Other News Materials 12 December 2009 06:51 (UTC +04:00)
At least one top al-Qaeda plotter is presumed to be dead from an apparent drone attack in Waziristan in western Pakistan, according to US news reports that quoted US officials, dpa reported.
At least one al-Qaeda leader killed by US in Pakistan

At least one top al-Qaeda plotter is presumed to be dead from an apparent drone attack in Waziristan in western Pakistan, according to US news reports that quoted US officials, dpa reported.

Saleh al-Somali, said to have plotted attacks for the international terrorist network al-Qaeda, was presumed to be dead from an unmanned aerial vehicle (UAV) operated by the CIA, unnamed officials told The New York Times and other US media.

A second possible victim, Abu Yahya al-Libi, was also killed, according to "unconfirmed reports" mentioned by the Washington-based IntelCenter in an e-mail to the German Press Agency dpa. IntelCenter also mentioned al-Somali as a second victim, and said the UAV attack had taken place near Miranshah in Waziristan.

Al-Somali apparently took orders from al-Qaedas top leaders and worked with Western recruits when they arrived in the tribal areas of western Pakistan where the terrorist group has sought refuge, an official told Bloomberg news service.

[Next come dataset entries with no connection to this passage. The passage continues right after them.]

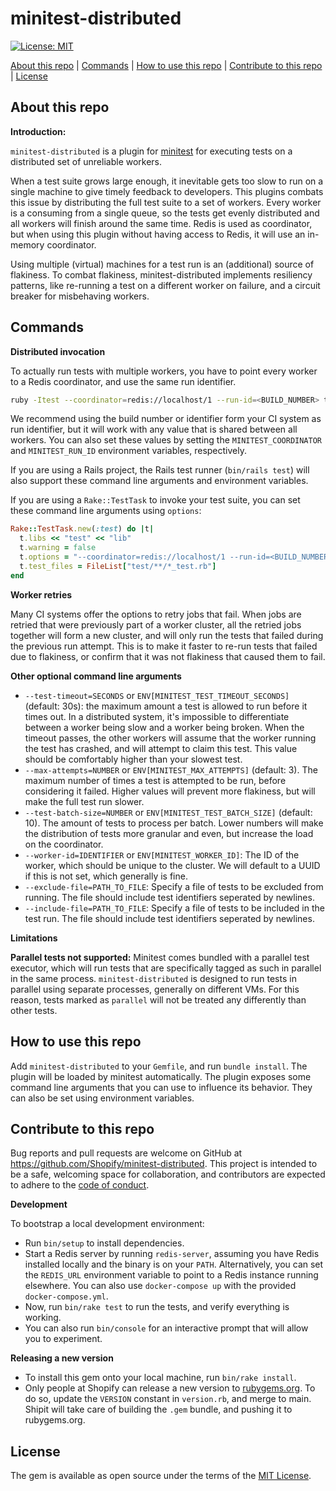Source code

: # minitest-distributed

[![License: MIT](https://img.shields.io/badge/License-MIT-green.svg)](LICENSE.md)

[About this repo](#about-this-repo) | [Commands](#commands) | [How to use this repo](#how-to-use-this-repo) | [Contribute to this repo](#contribute-to-this-repo) | [License](#license)

## About this repo
**Introduction:**

`minitest-distributed` is a plugin for [minitest](https://github.com/seattlerb/minitest)
for executing tests on a distributed set of unreliable workers.

When a test suite grows large enough, it inevitable gets too slow to run on a
single machine to give timely feedback to developers. This plugins combats
this issue by distributing the full test suite to a set of workers. Every
worker is a consuming from a single queue, so the tests get evenly distributed
and all workers will finish around the same time. Redis is used as
coordinator, but when using this plugin without having access to Redis, it
will use an in-memory coordinator.

Using multiple (virtual) machines for a test run is an (additional) source of
flakiness. To combat flakiness, minitest-distributed implements resiliency
patterns, like re-running a test on a different worker on failure, and a
circuit breaker for misbehaving workers.

## Commands
**Distributed invocation**

To actually run tests with multiple workers, you have to point every worker to
a Redis coordinator, and use the same run identifier.

``` sh
ruby -Itest --coordinator=redis://localhost/1 --run-id=<BUILD_NUMBER> test/my_test.rb
```

We recommend using the build number or identifier form your CI system as run
identifier, but it will work with any value that is shared between all
workers. You can also set these values by setting the `MINITEST_COORDINATOR`
and `MINITEST_RUN_ID` environment variables, respectively.

If you are using a Rails project, the Rails test runner (`bin/rails test`)
will also support these command line arguments and environment variables.

If you are using a `Rake::TestTask` to invoke your test suite, you can set
these command line arguments using `options`:

``` ruby
Rake::TestTask.new(:test) do |t|
  t.libs << "test" << "lib"
  t.warning = false
  t.options = "--coordinator=redis://localhost/1 --run-id=<BUILD_NUMBER>"
  t.test_files = FileList["test/**/*_test.rb"]
end
```

**Worker retries**

Many CI systems offer the options to retry jobs that fail. When jobs are
retried that were previously part of a worker cluster, all the retried jobs
together will form a new cluster, and will only run the tests that failed
during the previous run attempt. This is to make it faster to re-run tests
that failed due to flakiness, or confirm that it was not flakiness that caused
them to fail.

**Other optional command line arguments**

- `--test-timeout=SECONDS` or `ENV[MINITEST_TEST_TIMEOUT_SECONDS]` (default: 30s):
  the maximum amount a test is allowed to run before it times out. In a distributed
  system, it's impossible to differentiate between a worker being slow and a
  worker being broken. When the timeout passes, the other workers will assume
  that the worker running the test has crashed, and will attempt to claim this
  test. This value should be comfortably higher than your slowest test.
- `--max-attempts=NUMBER` or `ENV[MINITEST_MAX_ATTEMPTS]` (default: 3). The
  maximum number of times a test is attempted to be run, before considering
  it failed. Higher values will prevent more flakiness, but will make the full
  test run slower.
- `--test-batch-size=NUMBER` or `ENV[MINITEST_TEST_BATCH_SIZE]` (default: 10).
  The amount of tests to process per batch. Lower numbers will make the
  distribution of tests more granular and even, but increase the load on the
  coordinator.
- `--worker-id=IDENTIFIER` or `ENV[MINITEST_WORKER_ID]`: The ID of the worker,
  which should be unique to the cluster. We will default to a UUID if this is
  not set, which generally is fine.
- `--exclude-file=PATH_TO_FILE`: Specify a file of tests to be excluded
  from running. The file should include test identifiers seperated by
  newlines.
- `--include-file=PATH_TO_FILE`: Specify a file of tests to be included in
  the test run. The file should include test identifiers seperated by
  newlines.

**Limitations**

**Parallel tests not supported:** Minitest comes bundled with a parallel test
executor, which will run tests that are specifically tagged as such in
parallel in the same process. `minitest-distributed` is designed to run tests
in parallel  using separate processes, generally on different VMs. For this
reason, tests marked as `parallel` will not be treated any differently than
other tests.

## How to use this repo
Add `minitest-distributed` to your `Gemfile`, and run `bundle install`. The
plugin will be loaded by minitest automatically. The plugin exposes some
command line arguments that you can use to influence its behavior. They can
also be set using environment variables.

## Contribute to this repo
Bug reports and pull requests are welcome on GitHub at
https://github.com/Shopify/minitest-distributed. This project is intended to
be a safe, welcoming space for collaboration, and contributors are expected to
adhere to the [code of
conduct](https://github.com/Shopify/minitest-distributed/blob/main/CODE_OF_CONDUCT.md).

**Development**

To bootstrap a local development environment:

- Run `bin/setup` to install dependencies.
- Start a Redis server by running `redis-server`, assuming you have Redis
  installed locally and the binary is on your `PATH`. Alternatively, you can
  set the `REDIS_URL` environment variable to point to a Redis instance running
  elsewhere. You can also use `docker-compose up` with the provided `docker-compose.yml`.
- Now, run `bin/rake test` to run the tests, and verify everything is working.
- You can also run `bin/console` for an interactive prompt that will allow you
  to experiment.

**Releasing a new version**

- To install this gem onto your local machine, run `bin/rake install`.
- Only people at Shopify can release a new version to
  [rubygems.org](https://rubygems.org). To do so, update the `VERSION` constant
  in `version.rb`, and merge to main. Shipit will take care of building the
  `.gem` bundle, and pushing it to rubygems.org.

## License
The gem is available as open source under the terms of the [MIT
License](https://opensource.org/licenses/MIT).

Al-Somali was also said to be an al-Qaeda link to al-Shabaab, a Somali-based militant group, and a major operations planner for the terrorist group.

The drone reportedly fired two missiles into an al Qaeda and Taliban sanctuary on Tuesday, ABC news reported.

"There are strong indications that senior al Qaeda operations planner Saleh al-Somali has died," a senior US official told ABC News.

US officials did not confirm that a second operative, al-Libi, had been killed. But Pakistani media reported his death.

Al-libi was identified in October as a senior al-Qaeda leader who issued a video urging Muslims to launch a holy war against Chinese "invaders" in response to the "massacre" of Uighurs in western China. He is sometimes identified as the commander in Afghanistan of the international terrorist network al-Qaeda.

Muslims with historical and linguistic ties to the Turkic peoples of Central Asia, Uighurs live in the western Chinese province of Xinjiang, which Islamists call East Turkistan.

The New York Times reported that rumours of al-Libi's death have spread through jihadi internet forums.